Snatched should have been a much better and much smarter movie. Schumer showed immense promise as a big-screen comedic performer in Judd Apatow‘s excellent Trainwreck. Putting her together with Hawn, who has stayed away from the spotlight since the early aughts, is an inspired idea but it doesn’t matter much if the script attempts to wrangle-in their personalities rather than explore them and the direction is meant only to move along the risible plot. That it beat out King Arthur to land in the second spot with $17.5 million is a welcome surprise but its tepid response from critics is warranted considering just how remarkably unfunny a movie starring two extremely funny people has come out.

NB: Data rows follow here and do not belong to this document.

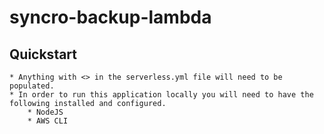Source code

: # syncro-backup-lambda

## Quickstart
    * Anything with <> in the serverless.yml file will need to be populated.
    * In order to run this application locally you will need to have the following installed and configured.
        * NodeJS
        * AWS CLI
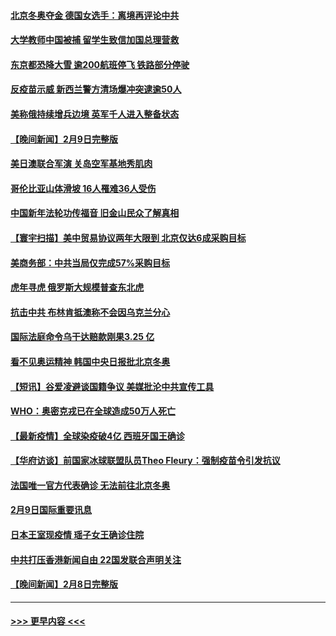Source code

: #### [北京冬奥夺金 德国女选手：离境再评论中共](../pages/prog202/a103344450.md?t=02101550) 
#### [大学教师中国被捕 留学生致信加国总理营救](../pages/prog202/a103344433.md?t=02101550) 
#### [东京都恐降大雪 逾200航班停飞 铁路部分停驶](../pages/prog202/a103344417.md?t=02101550) 
#### [反疫苗示威 新西兰警方清场爆冲突逮逾50人](../pages/prog202/a103344392.md?t=02101550) 
#### [美称俄持续增兵边境 英军千人进入整备状态](../pages/prog202/a103344319.md?t=02101550) 
#### [【晚间新闻】2月9日完整版](../pages/prog202/a103344285.md?t=02101550) 
#### [美日澳联合军演 关岛空军基地秀肌肉](../pages/prog202/a103344030.md?t=02101550) 
#### [哥伦比亚山体滑坡 16人罹难36人受伤](../pages/prog202/a103344049.md?t=02101550) 
#### [中国新年法轮功传福音 旧金山民众了解真相](../pages/prog202/a103343695.md?t=02101550) 
#### [【寰宇扫描】美中贸易协议两年大限到 北京仅达6成采购目标](../pages/prog202/a103344044.md?t=02101550) 
#### [美商务部：中共当局仅完成57%采购目标](../pages/prog202/a103344107.md?t=02101550) 
#### [虎年寻虎 俄罗斯大规模普查东北虎](../pages/prog202/a103344082.md?t=02101550) 
#### [抗击中共 布林肯抵澳称不会因乌克兰分心](../pages/prog202/a103344116.md?t=02101550) 
#### [国际法庭命令乌干达赔款刚果3.25 亿](../pages/prog202/a103344105.md?t=02101550) 
#### [看不见奥运精神 韩国中央日报批北京冬奥](../pages/prog202/a103344100.md?t=02101550) 
#### [【短讯】谷爱凌避谈国籍争议 美媒批沦中共宣传工具](../pages/prog202/a103344076.md?t=02101550) 
#### [WHO：奥密克戎已在全球造成50万人死亡](../pages/prog202/a103344154.md?t=02101550) 
#### [【最新疫情】全球染疫破4亿 西班牙国王确诊](../pages/prog202/a103343904.md?t=02101550) 
#### [【华府访谈】前国家冰球联盟队员Theo Fleury：强制疫苗令引发抗议](../pages/prog202/a103343856.md?t=02101550) 
#### [法国唯一官方代表确诊 无法前往北京冬奥](../pages/prog202/a103343780.md?t=02101550) 
#### [2月9日国际重要讯息](../pages/prog202/a103343616.md?t=02101550) 
#### [日本王室现疫情 瑶子女王确诊住院](../pages/prog202/a103343604.md?t=02101550) 
#### [中共打压香港新闻自由   22国发联合声明关注](../pages/prog202/a103343481.md?t=02101550) 
#### [【晚间新闻】2月8日完整版](../pages/prog202/a103343381.md?t=02101550) 

----
#### [ >>> 更早内容 <<< ](../indexes/prog202-earlier.md)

King Arthur: Legend of the Sword landed in third place with $14.7 million and has already been handed the dubious honor of the summer’s first bomb, a label that’s hard to argue against. Sadly, I don’t imagine either Ritchie or Warner Bros. will understand that ripping off Game of Thrones ad nauseum while also desperately attempting to make King Arthur more hip without taking any major visual or narrative risks was crucial to this failure. The lack of imagination and borderline hysterical self-seriousness that Ritchie’s film carries along like a ball and chain makes the film itself feel like a burden that goes on for over two hours and cost $175 million to produce. That such a film was able to beat The Fate of the Furious in the fourth spot with $5.3 million and The Boss Baby in fifth with $4.6 million, even after weeks at the box office, may stand as its sole perceivable triumph when all is said and done.